Sheryll Murray Portrait Sheryll Murray
- Hansard - - - Excerpts

I am absolutely certain that my hon. Friend the Minister has the best intentions, and that he does not intend to make savage cuts to the best rescue service in the world.

Brixham is the busiest fishing port in England. It has the third highest number of leisure vessels registered on CG66, the voluntary safety identification scheme, at 2,200, and that number is increasing daily. It has a search and rescue area and is a popular holiday destination. Brixham has unique expertise in UK search and rescue. Due to its position along the busiest shipping lanes in the world, it has gained unique search and rescue expertise from incidents such as those that I have listed.

I end with a message that I hope the Minister will accept in the spirit in which it is given. He says that we will not end up with the proposal outlined in his consultation document, and I welcome those words. However, he must accept that by issuing a five-year-old proposal that takes massive cuts as a starting point, he has effectively moved the starting line as well as the goalposts.

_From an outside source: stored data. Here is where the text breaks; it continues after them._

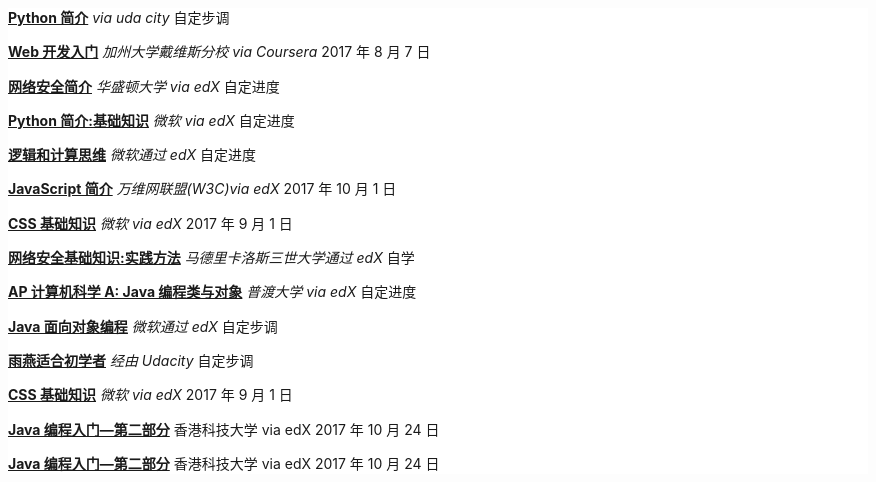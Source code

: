 [**Python 简介**](https://www.class-central.com/mooc/8577/udacity-introduction-to-python)
*via uda city*
自定步调

[**Web 开发入门**](https://www.class-central.com/mooc/7027/coursera-introduction-to-web-development)
*加州大学戴维斯分校 via Coursera*
2017 年 8 月 7 日

[**网络安全简介**](https://www.class-central.com/mooc/8651/edx-introduction-to-cybersecurity)
*华盛顿大学 via edX*
自定进度

[**Python 简介:基础知识**](https://www.class-central.com/mooc/8650/edx-introduction-to-python-fundamentals)
*微软 via edX*
自定进度

[**逻辑和计算思维**](https://www.class-central.com/mooc/8725/edx-logic-and-computational-thinking)
*微软通过 edX*
自定进度

[**JavaScript 简介**](https://www.class-central.com/mooc/8496/edx-javascript-introduction)
*万维网联盟(W3C)via edX*
2017 年 10 月 1 日

[**CSS 基础知识**](https://www.class-central.com/mooc/7199/edx-css-basics)
*微软 via edX*
2017 年 9 月 1 日

[**网络安全基础知识:实践方法**](https://www.class-central.com/mooc/7849/edx-cyber-security-basics-a-hands-on-approach)
*马德里卡洛斯三世大学通过 edX*
自学

[**AP 计算机科学 A: Java 编程类与对象**](https://www.class-central.com/mooc/7211/edx-ap-computer-science-a-java-programming-classes-and-objects)
*普渡大学 via edX*
自定进度

[**Java 面向对象编程**](https://www.class-central.com/mooc/8723/edx-object-oriented-programming-in-java)
*微软通过 edX*
自定步调

[**雨燕适合初学者**](https://www.class-central.com/mooc/7494/udacity-swift-for-beginners)
*经由 Udacity*
自定步调

[**CSS 基础知识**](https://www.class-central.com/mooc/7199/edx-css-basics)
*微软 via edX*
2017 年 9 月 1 日

[**Java 编程入门—第二部分**](https://www.class-central.com/mooc/3486/edx-introduction-to-java-programming-part-2)
香港科技大学 via edX
2017 年 10 月 24 日

[**Java 编程入门—第二部分**](https://www.class-central.com/mooc/3486/edx-introduction-to-java-programming-part-2)
香港科技大学 via edX
2017 年 10 月 24 日

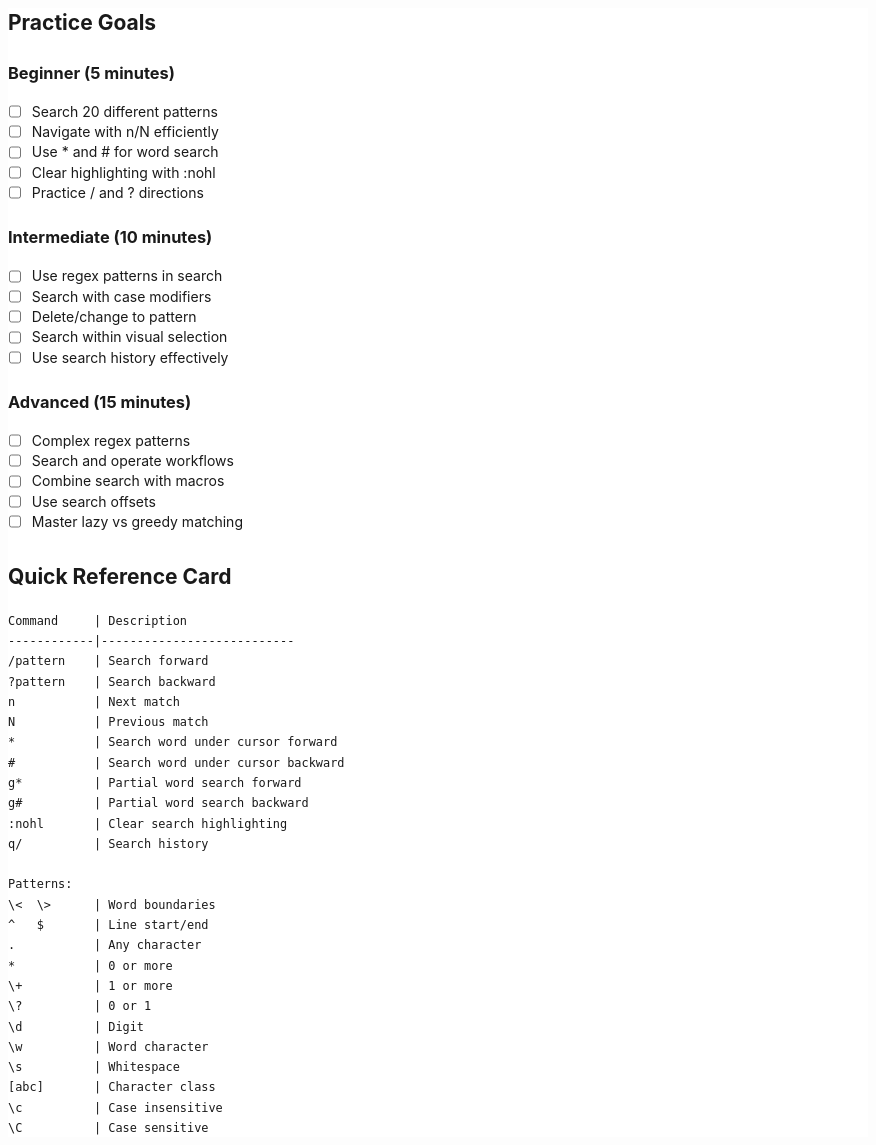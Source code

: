 ## Practice Goals

### Beginner (5 minutes)
- [ ] Search 20 different patterns
- [ ] Navigate with n/N efficiently
- [ ] Use * and # for word search
- [ ] Clear highlighting with :nohl
- [ ] Practice / and ? directions

### Intermediate (10 minutes)
- [ ] Use regex patterns in search
- [ ] Search with case modifiers
- [ ] Delete/change to pattern
- [ ] Search within visual selection
- [ ] Use search history effectively

### Advanced (15 minutes)
- [ ] Complex regex patterns
- [ ] Search and operate workflows
- [ ] Combine search with macros
- [ ] Use search offsets
- [ ] Master lazy vs greedy matching

## Quick Reference Card

```
Command     | Description
------------|---------------------------
/pattern    | Search forward
?pattern    | Search backward
n           | Next match
N           | Previous match
*           | Search word under cursor forward
#           | Search word under cursor backward
g*          | Partial word search forward
g#          | Partial word search backward
:nohl       | Clear search highlighting
q/          | Search history

Patterns:
\<  \>      | Word boundaries
^   $       | Line start/end
.           | Any character
*           | 0 or more
\+          | 1 or more
\?          | 0 or 1
\d          | Digit
\w          | Word character
\s          | Whitespace
[abc]       | Character class
\c          | Case insensitive
\C          | Case sensitive
```
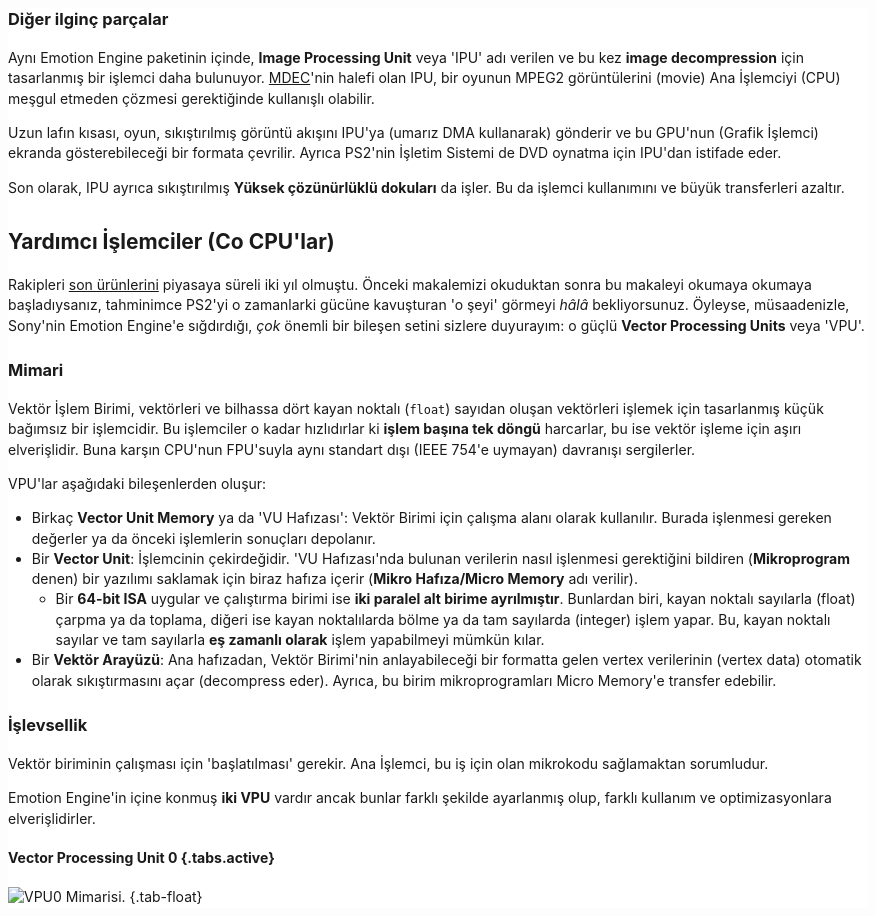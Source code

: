 ### Diğer ilginç parçalar

Aynı Emotion Engine paketinin içinde, **Image Processing Unit** veya 'IPU' adı verilen ve bu kez **image decompression** için tasarlanmış bir işlemci daha bulunuyor. [MDEC](playstation#tab-2-3-motion-decoder)'nin halefi olan IPU, bir oyunun MPEG2 görüntülerini (movie) Ana İşlemciyi (CPU) meşgul etmeden çözmesi gerektiğinde kullanışlı olabilir.

Uzun lafın kısası, oyun, sıkıştırılmış görüntü akışını IPU'ya (umarız DMA kullanarak) gönderir ve bu GPU'nun (Grafik İşlemci) ekranda gösterebileceği bir formata çevrilir. Ayrıca PS2'nin İşletim Sistemi de DVD oynatma için IPU'dan istifade eder.

Son olarak, IPU ayrıca sıkıştırılmış **Yüksek çözünürlüklü dokuları** da işler. Bu da işlemci kullanımını ve büyük transferleri azaltır.

## Yardımcı İşlemciler (Co CPU'lar)

Rakipleri [son ürünlerini](dreamcast) piyasaya süreli iki yıl olmuştu. Önceki makalemizi okuduktan sonra bu makaleyi okumaya okumaya başladıysanız, tahminimce PS2'yi o zamanlarki gücüne kavuşturan 'o şeyi' görmeyi *hâlâ* bekliyorsunuz. Öyleyse, müsaadenizle, Sony'nin Emotion Engine'e sığdırdığı, *çok* önemli bir bileşen setini sizlere duyurayım: o güçlü **Vector Processing Units** veya 'VPU'.

### Mimari

Vektör İşlem Birimi, vektörleri ve bilhassa dört kayan noktalı (`float`) sayıdan oluşan vektörleri işlemek için tasarlanmış küçük bağımsız bir işlemcidir. Bu işlemciler o kadar hızlıdırlar ki **işlem başına tek döngü** harcarlar, bu ise vektör işleme için aşırı elverişlidir. Buna karşın CPU'nun FPU'suyla aynı standart dışı (IEEE 754'e uymayan) davranışı sergilerler.

VPU'lar aşağıdaki bileşenlerden oluşur:

- Birkaç **Vector Unit Memory** ya da 'VU Hafızası': Vektör Birimi için çalışma alanı olarak kullanılır. Burada işlenmesi gereken değerler ya da önceki işlemlerin sonuçları depolanır.
- Bir **Vector Unit**: İşlemcinin çekirdeğidir. 'VU Hafızası'nda bulunan verilerin nasıl işlenmesi gerektiğini bildiren (**Mikroprogram** denen) bir yazılımı saklamak için biraz hafıza içerir (**Mikro Hafıza/Micro Memory** adı verilir).
  - Bir **64-bit ISA** uygular ve çalıştırma birimi ise **iki paralel alt birime ayrılmıştır**. Bunlardan biri, kayan noktalı sayılarla (float) çarpma ya da toplama, diğeri ise kayan noktalılarda bölme ya da tam sayılarda (integer) işlem yapar. Bu, kayan noktalı sayılar ve tam sayılarla **eş zamanlı olarak** işlem yapabilmeyi mümkün kılar.
- Bir **Vektör Arayüzü**: Ana hafızadan, Vektör Birimi'nin anlayabileceği bir formatta gelen vertex verilerinin (vertex data) otomatik olarak sıkıştırmasını açar (decompress eder). Ayrıca, bu birim mikroprogramları Micro Memory'e transfer edebilir.

### İşlevsellik

Vektör biriminin çalışması için 'başlatılması' gerekir. Ana İşlemci, bu iş için olan mikrokodu sağlamaktan sorumludur.

Emotion Engine'in içine konmuş **iki VPU** vardır ancak bunlar farklı şekilde ayarlanmış olup, farklı kullanım ve optimizasyonlara elverişlidirler.

#### Vector Processing Unit 0 {.tabs.active}

![VPU0 Mimarisi.](_diagrams/vpu0.png) {.tab-float}
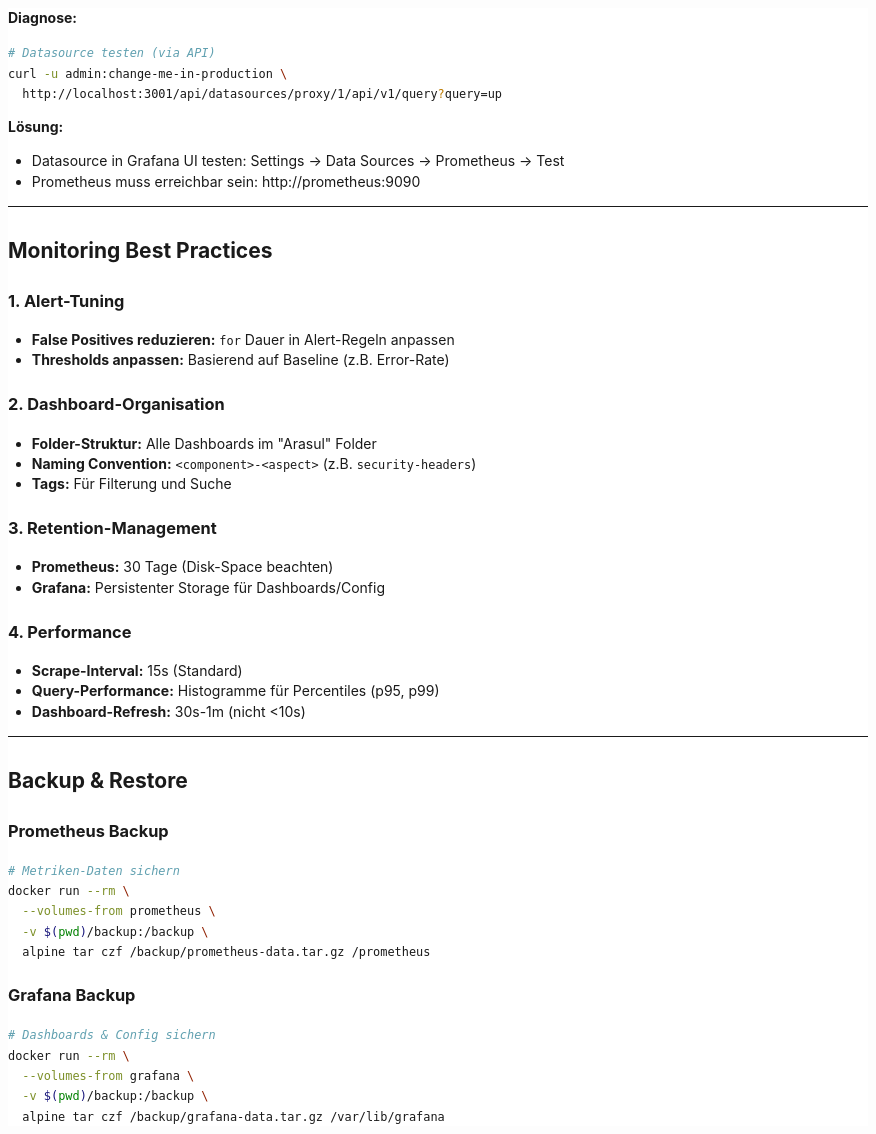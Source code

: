 **Diagnose:**
```bash
# Datasource testen (via API)
curl -u admin:change-me-in-production \
  http://localhost:3001/api/datasources/proxy/1/api/v1/query?query=up
```

**Lösung:**
- Datasource in Grafana UI testen: Settings → Data Sources → Prometheus → Test
- Prometheus muss erreichbar sein: http://prometheus:9090

---

## Monitoring Best Practices

### 1. Alert-Tuning
- **False Positives reduzieren:** `for` Dauer in Alert-Regeln anpassen
- **Thresholds anpassen:** Basierend auf Baseline (z.B. Error-Rate)

### 2. Dashboard-Organisation
- **Folder-Struktur:** Alle Dashboards im "Arasul" Folder
- **Naming Convention:** `<component>-<aspect>` (z.B. `security-headers`)
- **Tags:** Für Filterung und Suche

### 3. Retention-Management
- **Prometheus:** 30 Tage (Disk-Space beachten)
- **Grafana:** Persistenter Storage für Dashboards/Config

### 4. Performance
- **Scrape-Interval:** 15s (Standard)
- **Query-Performance:** Histogramme für Percentiles (p95, p99)
- **Dashboard-Refresh:** 30s-1m (nicht <10s)

---

## Backup & Restore

### Prometheus Backup
```bash
# Metriken-Daten sichern
docker run --rm \
  --volumes-from prometheus \
  -v $(pwd)/backup:/backup \
  alpine tar czf /backup/prometheus-data.tar.gz /prometheus
```

### Grafana Backup
```bash
# Dashboards & Config sichern
docker run --rm \
  --volumes-from grafana \
  -v $(pwd)/backup:/backup \
  alpine tar czf /backup/grafana-data.tar.gz /var/lib/grafana
```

Coastguards all around the coast have told me that their response would have been different if they had not been working with a proposal to cut MRCC numbers and hours so drastically. That is why it is essential that we start with a blank sheet of paper.

No one knows better than I how dangerous the sea is and how important it is to co-ordinate all rescue services locally when an incident occurs at sea. The proposals remind me of 1994, when two fishermen lost their lives off the Cornish coast, below a recently closed coastguard post, and local people decided to open and restore the visual watch. That could not happen once we lose our marine rescue co-ordination centres around the coast, because they are professional. I make a plea to the Minister to think again about the closures. He has used examples of other nations operating with fewer stations, but has failed to mention that in those countries the coastguards operate in different ways, with different responsibilities. Yes, modernise, and yes, have better equipment, but please do not destroy the best coastguard service in the world.